**The data**

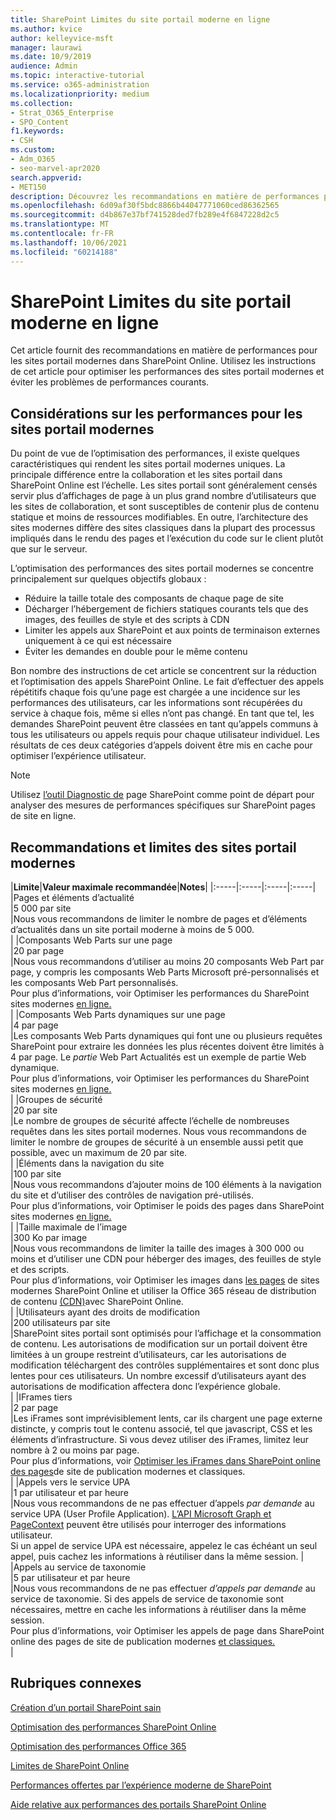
 ```yaml
---
title: SharePoint Limites du site portail moderne en ligne
ms.author: kvice
author: kelleyvice-msft
manager: laurawi
ms.date: 10/9/2019
audience: Admin
ms.topic: interactive-tutorial
ms.service: o365-administration
ms.localizationpriority: medium
ms.collection:
- Strat_O365_Enterprise
- SPO_Content
f1.keywords:
- CSH
ms.custom:
- Adm_O365
- seo-marvel-apr2020
search.appverid:
- MET150
description: Découvrez les recommandations en matière de performances pour les sites modernes dans SharePoint Online, telles que la limitation des appels aux SharePoint et aux points de terminaison externes.
ms.openlocfilehash: 6d09af30f5bdc8866b44047771060ced86362565
ms.sourcegitcommit: d4b867e37bf741528ded7fb289e4f6847228d2c5
ms.translationtype: MT
ms.contentlocale: fr-FR
ms.lasthandoff: 10/06/2021
ms.locfileid: "60214188"
---
```

# <a name="sharepoint-online-modern-portal-site-limits"></a>SharePoint Limites du site portail moderne en ligne

Cet article fournit des recommandations en matière de performances pour les sites portail modernes dans SharePoint Online. Utilisez les instructions de cet article pour optimiser les performances des sites portail modernes et éviter les problèmes de performances courants.

## <a name="performance-considerations-for-modern-portal-sites"></a>Considérations sur les performances pour les sites portail modernes

Du point de vue de l’optimisation des performances, il existe quelques caractéristiques qui rendent les sites portail modernes uniques. La principale différence entre la collaboration et les sites portail dans SharePoint Online est l’échelle. Les sites portail sont généralement censés servir plus d’affichages de page à un plus grand nombre d’utilisateurs que les sites de collaboration, et sont susceptibles de contenir plus de contenu statique et moins de ressources modifiables. En outre, l’architecture des sites modernes diffère des sites classiques dans la plupart des processus impliqués dans le rendu des pages et l’exécution du code sur le client plutôt que sur le serveur.

L’optimisation des performances des sites portail modernes se concentre principalement sur quelques objectifs globaux :

- Réduire la taille totale des composants de chaque page de site
- Décharger l’hébergement de fichiers statiques courants tels que des images, des feuilles de style et des scripts à CDN
- Limiter les appels aux SharePoint et aux points de terminaison externes uniquement à ce qui est nécessaire
- Éviter les demandes en double pour le même contenu

Bon nombre des instructions de cet article se concentrent sur la réduction et l’optimisation des appels SharePoint Online. Le fait d’effectuer des appels répétitifs chaque fois qu’une page est chargée a une incidence sur les performances des utilisateurs, car les informations sont récupérées du service à chaque fois, même si elles n’ont pas changé. En tant que tel, les demandes SharePoint peuvent être classées en tant qu’appels communs à tous les utilisateurs ou appels requis pour chaque utilisateur individuel. Les résultats de ces deux catégories d’appels doivent être mis en cache pour optimiser l’expérience utilisateur.

>[!NOTE]
>Utilisez [l’outil Diagnostic de](./page-diagnostics-for-spo.md) page SharePoint comme point de départ pour analyser des mesures de performances spécifiques sur SharePoint pages de site en ligne.

## <a name="modern-portal-site-limits-and-recommendations"></a>Recommandations et limites des sites portail modernes

|**Limite**|**Valeur maximale recommandée**|**Notes**|
|:-----|:-----|:-----|:-----|
|Pages et éléments d’actualité  <br/> |5 000 par site  <br/> |Nous vous recommandons de limiter le nombre de pages et d’éléments d’actualités dans un site portail moderne à moins de 5 000.  <br/> |
|Composants Web Parts sur une page  <br/> |20 par page  <br/> |Nous vous recommandons d’utiliser au moins 20 composants Web Part par page, y compris les composants Web Parts Microsoft pré-personnalisés et les composants Web Part personnalisés. <br/> Pour plus d’informations, voir Optimiser les performances du SharePoint sites modernes [en ligne.](modern-web-part-optimization.md)  <br/> |
|Composants Web Parts dynamiques sur une page  <br/> |4 par page  <br/> |Les composants Web Parts dynamiques qui font une ou plusieurs requêtes SharePoint pour extraire les données les plus récentes doivent être limités à 4 par page. Le _partie_ Web Part Actualités est un exemple de partie Web dynamique. <br/> Pour plus d’informations, voir Optimiser les performances du SharePoint sites modernes [en ligne.](modern-web-part-optimization.md)    <br/> |
|Groupes de sécurité  <br/> |20 par site  <br/> |Le nombre de groupes de sécurité affecte l’échelle de nombreuses requêtes dans les sites portail modernes. Nous vous recommandons de limiter le nombre de groupes de sécurité à un ensemble aussi petit que possible, avec un maximum de 20 par site.  <br/> |
|Éléments dans la navigation du site  <br/> |100 par site  <br/> |Nous vous recommandons d’ajouter moins de 100 éléments à la navigation du site et d’utiliser des contrôles de navigation pré-utilisés.  <br/> Pour plus d’informations, voir Optimiser le poids des pages dans SharePoint sites modernes [en ligne.](modern-page-weight-optimization.md) <br/> |
|Taille maximale de l’image  <br/> |300 Ko par image  <br/> |Nous vous recommandons de limiter la taille des images à 300 000 ou moins et d’utiliser une CDN pour héberger des images, des feuilles de style et des scripts. <br/>Pour plus d’informations, voir Optimiser les images dans [les pages](modern-image-optimization.md) de sites modernes SharePoint Online et utiliser la Office 365 réseau de distribution de contenu [(CDN)](use-microsoft-365-cdn-with-spo.md)avec SharePoint Online.  <br/> |
|Utilisateurs ayant des droits de modification  <br/> |200 utilisateurs par site  <br/> |SharePoint sites portail sont optimisés pour l’affichage et la consommation de contenu. Les autorisations de modification sur un portail doivent être limitées à un groupe restreint d’utilisateurs, car les autorisations de modification téléchargent des contrôles supplémentaires et sont donc plus lentes pour ces utilisateurs. Un nombre excessif d’utilisateurs ayant des autorisations de modification affectera donc l’expérience globale. <br/> |
|IFrames tiers  <br/> |2 par page  <br/> |Les iFrames sont imprévisiblement lents, car ils chargent une page externe distincte, y compris tout le contenu associé, tel que javascript, CSS et les éléments d’infrastructure. Si vous devez utiliser des iFrames, limitez leur nombre à 2 ou moins par page.<br/> Pour plus d’informations, voir [Optimiser les iFrames dans SharePoint online des pages](modern-iframe-optimization.md)de site de publication modernes et classiques. <br/> |
|Appels vers le service UPA  <br/> |1 par utilisateur et par heure  <br/> |Nous vous recommandons de ne pas effectuer d’appels _par demande_ au service UPA (User Profile Application). [L’API Microsoft Graph et](/graph/call-api) [PageContext](/javascript/api/sp-page-context/pagecontext) peuvent être utilisés pour interroger des informations utilisateur.  <br/> Si un appel de service UPA est nécessaire, appelez le cas échéant un seul appel, puis cachez les informations à réutiliser dans la même session. |
|Appels au service de taxonomie  <br/> |5 par utilisateur et par heure  <br/> |Nous vous recommandons de ne pas effectuer _d’appels par demande_ au service de taxonomie. Si des appels de service de taxonomie sont nécessaires, mettre en cache les informations à réutiliser dans la même session. <br/> Pour plus d’informations, voir Optimiser les appels de page dans SharePoint online des pages de site de publication modernes [et classiques.](modern-page-call-optimization.md) <br/> |

## <a name="related-topics"></a>Rubriques connexes

[Création d’un portail SharePoint sain](/sharepoint/portal-health)

[Optimisation des performances SharePoint Online](tune-sharepoint-online-performance.md)

[Optimisation des performances Office 365](tune-microsoft-365-performance.md)

[Limites de SharePoint Online](/office365/servicedescriptions/sharepoint-online-service-description/sharepoint-online-limits)

[Performances offertes par l’expérience moderne de SharePoint](/sharepoint/modern-experience-performance)

[Aide relative aux performances des portails SharePoint Online](/sharepoint/dev/solution-guidance/portal-performance)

**Exercise instructions**
Select every line of the records holding the string "avec".

**Task result**
|Groupes de sécurité  <br/> |20 par site  <br/> |Le nombre de groupes de sécurité affecte l’échelle de nombreuses requêtes dans les sites portail modernes. Nous vous recommandons de limiter le nombre de groupes de sécurité à un ensemble aussi petit que possible, avec un maximum de 20 par site.  <br/> |
|Taille maximale de l’image  <br/> |300 Ko par image  <br/> |Nous vous recommandons de limiter la taille des images à 300 000 ou moins et d’utiliser une CDN pour héberger des images, des feuilles de style et des scripts. <br/>Pour plus d’informations, voir Optimiser les images dans [les pages](modern-image-optimization.md) de sites modernes SharePoint Online et utiliser la Office 365 réseau de distribution de contenu [(CDN)](use-microsoft-365-cdn-with-spo.md)avec SharePoint Online.  <br/> |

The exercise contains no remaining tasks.